B) Focused on growth:
Principally based on active transportation being supported through large infrastructure works. These plans define many construction projects for the creation of on and off-street networks that tend to be difficult to fund, particularly for smaller towns and cities. These projects are also seldom easy to initiate or complete in phases; leaving them half done, or altogether passed-over.
C) Lost sense of time:
Most plans include a series of projects that would take far longer that their identified implementation timeline. When overburdened with these unrealistic visions these plans become unmanageable, confusing, and stale.
D) Poor communication:
Active transportation plans are generally not written to be easily understood by citizens, and elected officials. They tend to be extremely technical in their presentation and content, resulting in plans that are, not only confusing, but also uninspiring to the community. Effectively making them easily ignored, unimplemented, and forgotten. This does little to support the culture of active transportation that is such a necessary component for communities.
A Step Forward
Recognizing this conflict between the needs of communities to be more supportive of overall community health and active transportation, and the approaches being take to initiate this change, there is a clear argument for adapting planning perspectives and practice to be more effective.

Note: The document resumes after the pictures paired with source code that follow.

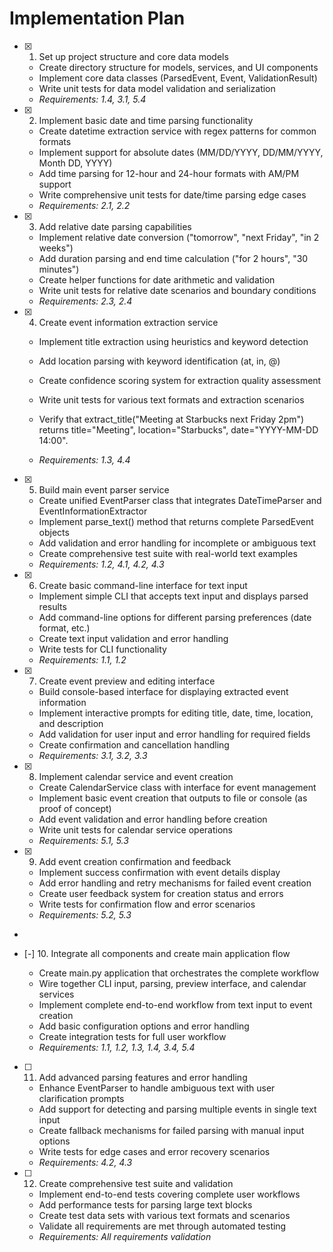 # Implementation Plan

- [x] 1. Set up project structure and core data models








  - Create directory structure for models, services, and UI components
  - Implement core data classes (ParsedEvent, Event, ValidationResult)
  - Write unit tests for data model validation and serialization
  - _Requirements: 1.4, 3.1, 5.4_

- [x] 2. Implement basic date and time parsing functionality







  - Create datetime extraction service with regex patterns for common formats
  - Implement support for absolute dates (MM/DD/YYYY, DD/MM/YYYY, Month DD, YYYY)
  - Add time parsing for 12-hour and 24-hour formats with AM/PM support
  - Write comprehensive unit tests for date/time parsing edge cases
  - _Requirements: 2.1, 2.2_

- [x] 3. Add relative date parsing capabilities





  - Implement relative date conversion ("tomorrow", "next Friday", "in 2 weeks")
  - Add duration parsing and end time calculation ("for 2 hours", "30 minutes")
  - Create helper functions for date arithmetic and validation
  - Write unit tests for relative date scenarios and boundary conditions
  - _Requirements: 2.3, 2.4_

- [x] 4. Create event information extraction service









  - Implement title extraction using heuristics and keyword detection
  - Add location parsing with keyword identification (at, in, @)
  - Create confidence scoring system for extraction quality assessment
  - Write unit tests for various text formats and extraction scenarios
  - Verify that extract_title("Meeting at Starbucks next Friday 2pm") returns title="Meeting", location="Starbucks", date="YYYY-MM-DD 14:00".

  - _Requirements: 1.3, 4.4_

- [x] 5. Build main event parser service






  - Create unified EventParser class that integrates DateTimeParser and EventInformationExtractor
  - Implement parse_text() method that returns complete ParsedEvent objects
  - Add validation and error handling for incomplete or ambiguous text
  - Create comprehensive test suite with real-world text examples
  - _Requirements: 1.2, 4.1, 4.2, 4.3_

- [x] 6. Create basic command-line interface for text input








  - Implement simple CLI that accepts text input and displays parsed results
  - Add command-line options for different parsing preferences (date format, etc.)
  - Create text input validation and error handling
  - Write tests for CLI functionality
  - _Requirements: 1.1, 1.2_

- [x] 7. Create event preview and editing interface






  - Build console-based interface for displaying extracted event information
  - Implement interactive prompts for editing title, date, time, location, and description
  - Add validation for user input and error handling for required fields
  - Create confirmation and cancellation handling
  - _Requirements: 3.1, 3.2, 3.3_

- [x] 8. Implement calendar service and event creation





  - Create CalendarService class with interface for event management
  - Implement basic event creation that outputs to file or console (as proof of concept)
  - Add event validation and error handling before creation
  - Write unit tests for calendar service operations
  - _Requirements: 5.1, 5.3_

- [x] 9. Add event creation confirmation and feedback





  - Implement success confirmation with event details display
  - Add error handling and retry mechanisms for failed event creation
  - Create user feedback system for creation status and errors
  - Write tests for confirmation flow and error scenarios
  - _Requirements: 5.2, 5.3_
-

- [-] 10. Integrate all components and create main application flow


  - Create main.py application that orchestrates the complete workflow
  - Wire together CLI input, parsing, preview interface, and calendar services
  - Implement complete end-to-end workflow from text input to event creation
  - Add basic configuration options and error handling
  - Create integration tests for full user workflow
  - _Requirements: 1.1, 1.2, 1.3, 1.4, 3.4, 5.4_

- [ ] 11. Add advanced parsing features and error handling
  - Enhance EventParser to handle ambiguous text with user clarification prompts
  - Add support for detecting and parsing multiple events in single text input
  - Create fallback mechanisms for failed parsing with manual input options
  - Write tests for edge cases and error recovery scenarios
  - _Requirements: 4.2, 4.3_

- [ ] 12. Create comprehensive test suite and validation
  - Implement end-to-end tests covering complete user workflows
  - Add performance tests for parsing large text blocks
  - Create test data sets with various text formats and scenarios
  - Validate all requirements are met through automated testing
  - _Requirements: All requirements validation_ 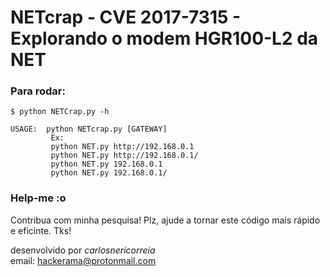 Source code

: # NETcrap - CVE 2017-7315 - Explorando o modem HGR100-L2 da NET

<h3>Para rodar:</h3>

	$ python NETCrap.py -h
	
	USAGE:  python NETcrap.py [GATEWAY]
     	 	 Ex:
     		 python NET.py http://192.168.0.1
     	 	 python NET.py http://192.168.0.1/
     	 	 python NET.py 192.168.0.1     
     	 	 python NET.py 192.168.0.1/

<h3>Help-me :o</h3>

Contribua com minha pesquisa! Plz, ajude a tornar este código mais rápido e eficinte. Tks!

desenvolvido por _carlosnericorreia_<br>
email: hackerama@protonmail.com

In 2010 I had the pleasure of creating an Urban Design Manual (UDM) for the Town of Collingwood, Ontario which was inspired by Christopher Alexander’s A Pattern Language. It developed into a ground-breaking document now being used as a template for many other communities and as a teaching reference in university planning programs. It includes a number of regional, provincial and national firsts, for example: first design manual to be adopted as law (not guidelines) in Ontario; first in North America to include natural playground design standards for neighbourhoods; and, first social media engagement strategy in the region. The UDM’s requirements support healthy community design and active transportation and its implementation has resulted in efficiencies for application processing, more contextual and human-centred developments, and better functioning sites. Upon reviewing the UDM, international active transportation expert Dan Burden (Walkable and Livable Communities Institute) referred to it as “one of the best in North America” and uses it to in his work with communities throughout the US and Canada. Blue Zones has also adapted this manual for their programs, and it is featured in a number of planning design courses in universities and colleges.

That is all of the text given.